Open loretoparisi opened 6 years ago
It would be great to add Italian -- do you know of any sources for such a dictionary?
If there isn't something already available under an open license, it might be possible to generate a dictionary using a script. In that case, we would need to have both a word list (something like Aspell would probably be fine) and a list of rules for representing Italian orthography in IPA. The script would then apply these rules on the word list to generate the dictionary.
The script option described above is only really practical if there is a reasonably consistent correspondence between the orthography and pronunciation. My impression is that this is the case with Standard Italian, so it might be worth a try if nothing else is available.
@dohliam thanks! I will have a look to find a good dictionary for that.
For the spelling part in IT there are the hunspell dictionaries here: https://github.com/loretoparisi/dictionaries adapted to HunSpell from LibreOffice dictionaries: https://github.com/LibreOffice/dictionaries
that have dictionaries for
while CMUSphinx is a good source for the phonetics dictionaries: https://cmusphinx.github.io/ and they have the Italian Phonetics Dictionary (used to build a Grapheme to Phoneme prediction as well) in the downloads: https://cmusphinx.github.io/wiki/download/ and here: https://sourceforge.net/projects/cmusphinx/files/Acoustic%20and%20Language%20Models/Italian/
as well as other languages. A problem that I can see is that the encoding of the IPA symbols it's not clear to me:
celebrare tSS e l e b r a1 r e
celebrato tSS e l e b r a1 t o
celebravano tSS e l e b r a1 v a n o
celeste tSS e l EE s t e
celestiale tSS e l e s t j a1 l e
celestiali tSS e l e s t j a1 l i
celesti tSS e l EE s t i
celio tSS EE l j o
celi tSS EE l i
cella tSS EE l l a
cenare tSS e n a1 r e
cenarono tSS e n a1 r o n o
cenato tSS e n a1 t o
@loretoparisi Fantastic! Thanks for finding all this info. I wasn't aware that there were CMU dictionaries for other languages. The transcription format is indeed a little odd, but luckily it's also fairly familiar since I already converted the en_US
dictionary from CMU format before.
I've written a quick script (here) to convert the Italian CMU dictionary into IPA. You can see the result of this conversion here.

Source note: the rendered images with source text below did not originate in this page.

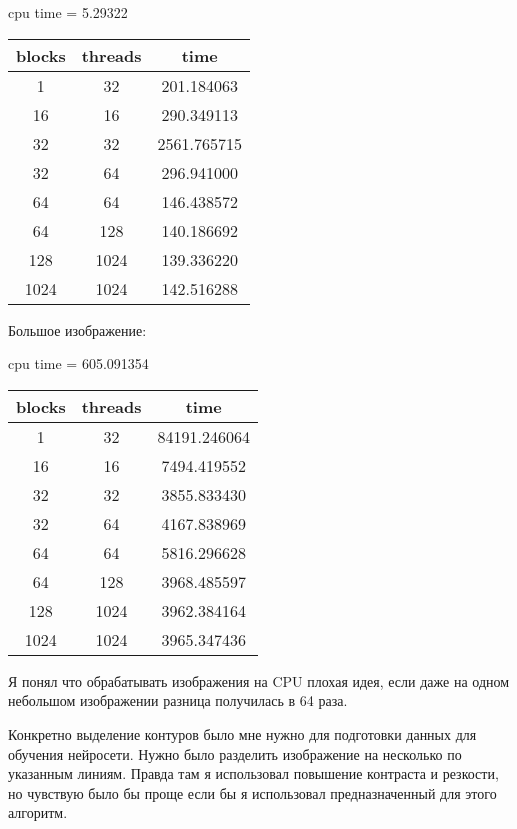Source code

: \documentclass[12pt]{article}
\begin{document}
\begin{center}
	cpu time = 5.29322
	\begin{table*}[!htb]
		\centering
		\begin{tabular}{|c|c|c|}
			\hline
			blocks & threads & time        \\
			\hline

			1      & 32      & 201.184063  \\
			16     & 16      & 290.349113  \\
			32     & 32      & 2561.765715 \\
			32     & 64      & 296.941000  \\
			64     & 64      & 146.438572  \\
			64     & 128     & 140.186692  \\
			128    & 1024    & 139.336220  \\
			1024   & 1024    & 142.516288  \\
			\hline
		\end{tabular}
	\end{table*}
\end{center}

Большое изображение:

\begin{center}
	cpu time = 605.091354
	\begin{table*}[!htb]
		\centering
		\begin{tabular}{|c|c|c|}
			\hline
			blocks & threads & time         \\
			\hline

			1      & 32      & 84191.246064 \\
			16     & 16      & 7494.419552  \\
			32     & 32      & 3855.833430  \\
			32     & 64      & 4167.838969  \\
			64     & 64      & 5816.296628  \\
			64     & 128     & 3968.485597  \\
			128    & 1024    & 3962.384164  \\
			1024   & 1024    & 3965.347436  \\
			\hline
		\end{tabular}
	\end{table*}
\end{center}




Я понял что обрабатывать изображения на CPU плохая идея, если даже на одном небольшом изображении
разница получилась в 64 раза.

Конкретно выделение контуров было мне нужно для подготовки данных для обучения нейросети.
Нужно было разделить изображение на несколько по указанным линиям.
Правда там я использовал повышение контраста и резкости,
но чувствую было бы проще если бы я использовал предназначенный для этого алгоритм.
\end{document}
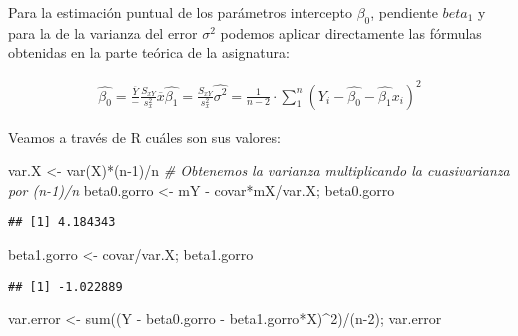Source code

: \documentclass[
]{article}
\newenvironment{Shaded}{\begin{snugshade}}{\end{snugshade}}
\newcommand{\CommentTok}[1]{\textcolor[rgb]{0.56,0.35,0.01}{\textit{#1}}}
\newcommand{\DecValTok}[1]{\textcolor[rgb]{0.00,0.00,0.81}{#1}}
\newcommand{\FunctionTok}[1]{\textcolor[rgb]{0.00,0.00,0.00}{#1}}
\newcommand{\NormalTok}[1]{#1}
\newcommand{\OtherTok}[1]{\textcolor[rgb]{0.56,0.35,0.01}{#1}}
\newcommand{\SpecialCharTok}[1]{\textcolor[rgb]{0.00,0.00,0.00}{#1}}
\begin{document}
Para la estimación puntual de los parámetros intercepto \(\beta_0\),
pendiente \(beta_1\) y para la de la varianza del error \(\sigma^2\)
podemos aplicar directamente las fórmulas obtenidas en la parte teórica
de la asignatura:

\begin{gather*}
\hat{\beta_0} = \frac{\overline{Y}} - \frac{S_{xY}}{s^2_x}\overline{x}
\hat{\beta_1} = \frac{S_{xY}}{s^2_x}
\hat{\sigma^2} = \frac{1}{n-2} \cdot \sum_{1}^{n} (Y_i - \hat{\beta_0} - \hat{\beta_1}x_i)^2
\end{gather*}

Veamos a través de R cuáles son sus valores:

\begin{Shaded}
\begin{Highlighting}[]
\NormalTok{var.X }\OtherTok{\textless{}{-}} \FunctionTok{var}\NormalTok{(X)}\SpecialCharTok{*}\NormalTok{(n}\DecValTok{{-}1}\NormalTok{)}\SpecialCharTok{/}\NormalTok{n           }\CommentTok{\# Obtenemos la varianza multiplicando la cuasivarianza por (n{-}1)/n}
\NormalTok{beta0.gorro }\OtherTok{\textless{}{-}}\NormalTok{ mY }\SpecialCharTok{{-}}\NormalTok{ covar}\SpecialCharTok{*}\NormalTok{mX}\SpecialCharTok{/}\NormalTok{var.X; beta0.gorro}
\end{Highlighting}
\end{Shaded}

\begin{verbatim}
## [1] 4.184343
\end{verbatim}

\begin{Shaded}
\begin{Highlighting}[]
\NormalTok{beta1.gorro }\OtherTok{\textless{}{-}}\NormalTok{ covar}\SpecialCharTok{/}\NormalTok{var.X; beta1.gorro}
\end{Highlighting}
\end{Shaded}

\begin{verbatim}
## [1] -1.022889
\end{verbatim}

\begin{Shaded}
\begin{Highlighting}[]
\NormalTok{var.error }\OtherTok{\textless{}{-}} \FunctionTok{sum}\NormalTok{((Y }\SpecialCharTok{{-}}\NormalTok{ beta0.gorro }\SpecialCharTok{{-}}\NormalTok{ beta1.gorro}\SpecialCharTok{*}\NormalTok{X)}\SpecialCharTok{\^{}}\DecValTok{2}\NormalTok{)}\SpecialCharTok{/}\NormalTok{(n}\DecValTok{{-}2}\NormalTok{); var.error}
\end{Highlighting}
\end{Shaded}
\end{document}
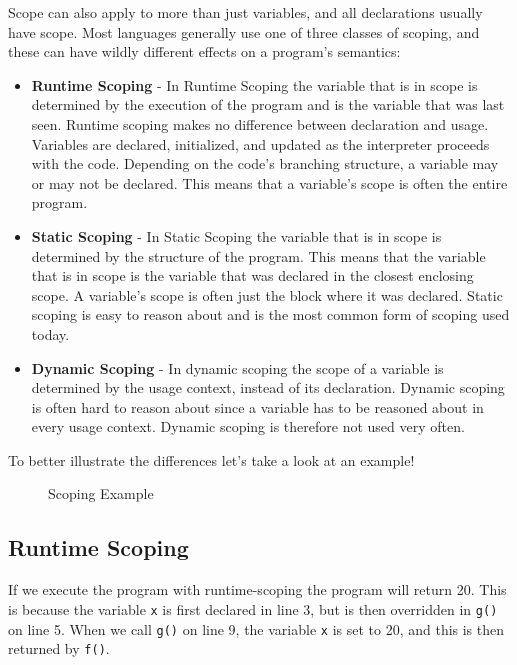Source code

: \newpage
Scope can also apply to more than just variables, and all declarations usually have scope.
Most languages generally use one of three classes of scoping, and these can have wildly different effects on a program's semantics:

\begin{itemize}
    \item \textbf{Runtime Scoping} - In Runtime Scoping the variable that is in scope is determined by the execution of the program and is the variable that was last seen.
                                    Runtime scoping makes no difference between declaration and usage.                           
                                    Variables are declared, initialized, and updated as the interpreter proceeds with the code. 
                                    Depending on the code's branching structure, a variable may or may not be declared.
                                    This means that a variable's scope is often the entire program.
                                    
    \item \textbf{Static Scoping} - In Static Scoping the variable that is in scope is determined by the structure of the program. 
                                    This means that the variable that is in scope is the variable that was declared in the closest enclosing scope.
                                    A variable's scope is often just the block where it was declared.
                                    Static scoping is easy to reason about and is the most common form of scoping used today.
    \item \textbf{Dynamic Scoping} - In dynamic scoping the scope of a variable is determined by the usage context, instead of its declaration.
                                    Dynamic scoping is often hard to reason about since a variable has to be reasoned about in every usage context.
                                    Dynamic scoping is therefore not used very often.                      
\end{itemize}

To better illustrate the differences let's take a look at an example!

\begin{figure}[!h]
    \centering
      
    \caption{Scoping Example}
    \label{fig:scoping}
\end{figure}

\subsection*{Runtime Scoping}
If we execute the program with runtime-scoping the program will return 20. 
This is because the variable \texttt{x} is first declared in line 3, but is then overridden in \texttt{g()} on line 5.
When we call \texttt{g()} on line 9, the variable \texttt{x} is set to 20, and this is then returned by \texttt{f()}.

There are still some remaining issues -- notably the sound they transcribe as nf
is highly questionable since it sometimes seems to correspond to ŋf
(e.g., trionfo), sometimes to nv
(e.g., circonvicini) and sometimes to nf
(e.g., conferma). These may need to be manually fixed.
I've managed to extract the primary stress markers out of the data, which is useful, but because they place stress on the vowel and don't indicate syllable boundaries, it's very difficult to position these correctly at the beginning of the syllable in the resulting IPA. So for example, città is converted to /tʃittˈa/
rather than /tʃitˈta/
because we would need some way for the script to know that the syllable should be split between the two consonants. These will have to be adjusted by adding syllable parsing rules to the script (or manually).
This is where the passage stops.